[Exercise data — start]

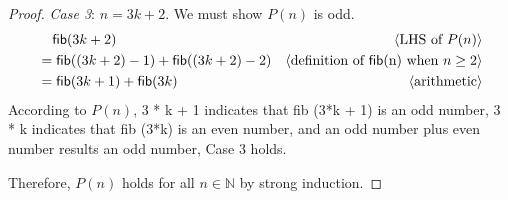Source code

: \documentclass[11pt,fleqn]{article}
\newcommand{\mname}[1]{\mbox{\sf #1}}
\newcommand{\pnote}[1]{{\langle \text{#1} \rangle}}
\begin{document}
\begin{enumerate}
\begin{proof}
    \emph{Case 3}: $n = 3k + 2$. We must show $P(n)$ is odd.
    \begin{align*}
      & \phantom{{}=} \mname{fib}(3k + 2) & \pnote{LHS of $P(n)$}\\
      & = \mname{fib} ((3k + 2) - 1) + \mname{fib} ((3k + 2) - 2) & \pnote{definition of \mname{fib}(n) when $n \ge 2$}\\
      & = \mname{fib} (3k + 1) + \mname{fib} (3k) & \pnote{arithmetic}
    \end{align*}
    According to $P(n)$, 3 * k + 1 indicates that \mname{fib} (3*k + 1) is an odd number,  3 * k indicates that \mname{fib} (3*k) is an even number,
    and an odd number plus even number results an odd number, Case 3 holds.

    \medskip
    Therefore, $P(n)$ holds for all $n \in \mathbb{N}$ by strong induction.
  \end{proof} 

\end{enumerate}
\end{document}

[Exercise data — finish]

[What is expected] Copy out each line of the entries that holds "mname".

[Answer space]
\newcommand{\mname}[1]{\mbox{\sf #1}}
      & \phantom{{}=} \mname{fib}(3k + 2) & \pnote{LHS of $P(n)$}\\
      & = \mname{fib} ((3k + 2) - 1) + \mname{fib} ((3k + 2) - 2) & \pnote{definition of \mname{fib}(n) when $n \ge 2$}\\
      & = \mname{fib} (3k + 1) + \mname{fib} (3k) & \pnote{arithmetic}
    According to $P(n)$, 3 * k + 1 indicates that \mname{fib} (3*k + 1) is an odd number,  3 * k indicates that \mname{fib} (3*k) is an even number,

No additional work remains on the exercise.